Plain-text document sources
'''
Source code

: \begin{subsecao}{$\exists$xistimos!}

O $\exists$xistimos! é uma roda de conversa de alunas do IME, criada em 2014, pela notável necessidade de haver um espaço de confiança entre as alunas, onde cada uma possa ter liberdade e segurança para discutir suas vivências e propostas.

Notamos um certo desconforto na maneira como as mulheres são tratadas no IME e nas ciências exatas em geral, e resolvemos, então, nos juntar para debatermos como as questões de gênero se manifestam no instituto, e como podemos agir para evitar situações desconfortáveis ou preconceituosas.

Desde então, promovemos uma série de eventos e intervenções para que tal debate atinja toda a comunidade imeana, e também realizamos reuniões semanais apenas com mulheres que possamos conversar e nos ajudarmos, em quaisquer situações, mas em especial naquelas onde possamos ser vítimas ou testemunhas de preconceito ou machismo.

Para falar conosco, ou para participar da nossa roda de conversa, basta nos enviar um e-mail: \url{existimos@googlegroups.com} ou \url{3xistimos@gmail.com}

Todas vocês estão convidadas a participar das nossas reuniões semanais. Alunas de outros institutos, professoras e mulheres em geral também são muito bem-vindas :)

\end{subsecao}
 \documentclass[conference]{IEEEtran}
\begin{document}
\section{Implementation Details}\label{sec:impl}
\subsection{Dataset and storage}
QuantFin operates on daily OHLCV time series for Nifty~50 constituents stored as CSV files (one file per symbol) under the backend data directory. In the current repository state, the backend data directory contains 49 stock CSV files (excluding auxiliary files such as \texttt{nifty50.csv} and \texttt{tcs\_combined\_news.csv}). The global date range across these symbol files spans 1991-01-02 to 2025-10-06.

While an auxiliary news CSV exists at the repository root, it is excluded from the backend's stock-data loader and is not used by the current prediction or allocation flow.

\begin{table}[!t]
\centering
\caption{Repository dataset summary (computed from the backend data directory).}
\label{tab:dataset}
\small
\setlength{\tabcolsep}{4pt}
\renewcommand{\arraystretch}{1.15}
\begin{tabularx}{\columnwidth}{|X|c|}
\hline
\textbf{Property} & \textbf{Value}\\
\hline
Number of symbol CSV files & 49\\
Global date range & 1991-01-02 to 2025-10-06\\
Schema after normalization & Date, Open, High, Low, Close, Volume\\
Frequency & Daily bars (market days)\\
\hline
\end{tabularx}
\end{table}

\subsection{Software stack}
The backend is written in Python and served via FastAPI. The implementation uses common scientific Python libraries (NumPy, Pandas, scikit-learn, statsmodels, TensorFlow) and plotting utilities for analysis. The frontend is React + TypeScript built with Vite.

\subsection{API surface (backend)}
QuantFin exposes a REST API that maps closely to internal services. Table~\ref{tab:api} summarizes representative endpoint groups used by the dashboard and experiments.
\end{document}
'''
'''
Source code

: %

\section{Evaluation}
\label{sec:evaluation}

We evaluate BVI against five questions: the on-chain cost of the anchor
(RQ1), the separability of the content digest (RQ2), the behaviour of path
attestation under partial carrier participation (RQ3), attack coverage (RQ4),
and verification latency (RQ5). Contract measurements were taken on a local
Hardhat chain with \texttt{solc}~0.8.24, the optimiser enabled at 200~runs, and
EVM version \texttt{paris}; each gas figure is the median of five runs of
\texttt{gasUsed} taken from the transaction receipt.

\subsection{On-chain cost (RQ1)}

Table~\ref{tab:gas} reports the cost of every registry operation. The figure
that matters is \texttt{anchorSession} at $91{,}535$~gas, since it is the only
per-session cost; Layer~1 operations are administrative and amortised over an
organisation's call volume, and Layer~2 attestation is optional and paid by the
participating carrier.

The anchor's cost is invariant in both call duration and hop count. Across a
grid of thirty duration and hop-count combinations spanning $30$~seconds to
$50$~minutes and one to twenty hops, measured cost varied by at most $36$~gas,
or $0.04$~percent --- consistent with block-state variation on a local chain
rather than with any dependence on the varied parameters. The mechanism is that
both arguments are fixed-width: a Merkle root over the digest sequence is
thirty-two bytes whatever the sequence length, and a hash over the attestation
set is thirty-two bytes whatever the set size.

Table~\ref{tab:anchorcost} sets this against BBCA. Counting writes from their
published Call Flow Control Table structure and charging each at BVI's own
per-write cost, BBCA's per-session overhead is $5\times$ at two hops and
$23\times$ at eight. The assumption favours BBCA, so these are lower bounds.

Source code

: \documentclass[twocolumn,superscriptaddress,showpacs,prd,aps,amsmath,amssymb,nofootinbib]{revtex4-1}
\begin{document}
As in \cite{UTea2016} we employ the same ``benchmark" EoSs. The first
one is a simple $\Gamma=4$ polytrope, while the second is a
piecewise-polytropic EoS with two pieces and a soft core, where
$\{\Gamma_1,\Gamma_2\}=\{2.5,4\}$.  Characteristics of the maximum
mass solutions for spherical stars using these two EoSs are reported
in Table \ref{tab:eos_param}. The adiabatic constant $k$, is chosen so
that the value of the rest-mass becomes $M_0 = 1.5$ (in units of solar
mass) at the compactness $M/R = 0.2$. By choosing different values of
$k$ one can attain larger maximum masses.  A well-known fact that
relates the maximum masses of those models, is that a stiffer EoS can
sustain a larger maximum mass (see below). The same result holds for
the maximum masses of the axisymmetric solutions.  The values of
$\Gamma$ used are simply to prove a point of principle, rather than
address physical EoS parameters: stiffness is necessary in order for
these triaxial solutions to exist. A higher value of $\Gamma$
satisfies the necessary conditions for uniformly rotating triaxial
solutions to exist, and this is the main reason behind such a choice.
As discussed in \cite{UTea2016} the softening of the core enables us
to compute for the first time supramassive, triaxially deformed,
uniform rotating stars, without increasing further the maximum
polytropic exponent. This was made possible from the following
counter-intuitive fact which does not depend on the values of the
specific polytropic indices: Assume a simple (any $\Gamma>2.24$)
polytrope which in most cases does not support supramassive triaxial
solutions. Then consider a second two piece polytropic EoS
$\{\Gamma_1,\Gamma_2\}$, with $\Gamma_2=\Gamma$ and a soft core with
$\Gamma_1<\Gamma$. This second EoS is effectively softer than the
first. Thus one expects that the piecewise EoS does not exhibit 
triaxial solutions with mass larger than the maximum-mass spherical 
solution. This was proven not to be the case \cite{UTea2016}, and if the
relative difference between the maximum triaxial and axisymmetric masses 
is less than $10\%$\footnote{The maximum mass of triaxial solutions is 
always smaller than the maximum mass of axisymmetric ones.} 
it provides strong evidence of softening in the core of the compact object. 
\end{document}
'''
'''
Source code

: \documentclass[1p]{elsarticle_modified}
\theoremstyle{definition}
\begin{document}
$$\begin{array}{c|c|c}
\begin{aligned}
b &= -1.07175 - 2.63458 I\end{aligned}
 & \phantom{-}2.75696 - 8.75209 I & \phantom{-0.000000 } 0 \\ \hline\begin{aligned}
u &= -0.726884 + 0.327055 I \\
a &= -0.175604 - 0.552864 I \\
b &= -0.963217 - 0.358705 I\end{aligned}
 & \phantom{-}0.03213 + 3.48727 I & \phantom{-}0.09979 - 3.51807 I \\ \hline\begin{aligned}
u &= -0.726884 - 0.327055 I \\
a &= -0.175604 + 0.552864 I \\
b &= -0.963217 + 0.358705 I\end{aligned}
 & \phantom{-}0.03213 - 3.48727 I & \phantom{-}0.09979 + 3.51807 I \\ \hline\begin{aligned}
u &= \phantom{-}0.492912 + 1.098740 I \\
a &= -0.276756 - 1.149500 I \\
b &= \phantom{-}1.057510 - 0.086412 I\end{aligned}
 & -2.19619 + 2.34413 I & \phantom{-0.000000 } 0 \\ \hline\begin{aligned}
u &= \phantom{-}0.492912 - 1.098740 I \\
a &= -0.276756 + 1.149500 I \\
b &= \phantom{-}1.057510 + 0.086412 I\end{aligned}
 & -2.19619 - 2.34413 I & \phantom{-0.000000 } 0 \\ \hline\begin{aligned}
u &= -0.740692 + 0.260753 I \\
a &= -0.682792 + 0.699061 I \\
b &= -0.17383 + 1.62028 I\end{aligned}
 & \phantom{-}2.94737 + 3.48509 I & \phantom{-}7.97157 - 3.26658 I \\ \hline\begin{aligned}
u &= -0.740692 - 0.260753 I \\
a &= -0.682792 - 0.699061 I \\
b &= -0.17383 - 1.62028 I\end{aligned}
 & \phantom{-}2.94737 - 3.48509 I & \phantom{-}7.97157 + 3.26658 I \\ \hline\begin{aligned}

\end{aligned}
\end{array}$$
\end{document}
'''
## What is required
For the string "tabularx", filter the data and copy out each line where it occurs.

## Written reply
\begin{tabularx}{\columnwidth}{|X|c|}
\end{tabularx}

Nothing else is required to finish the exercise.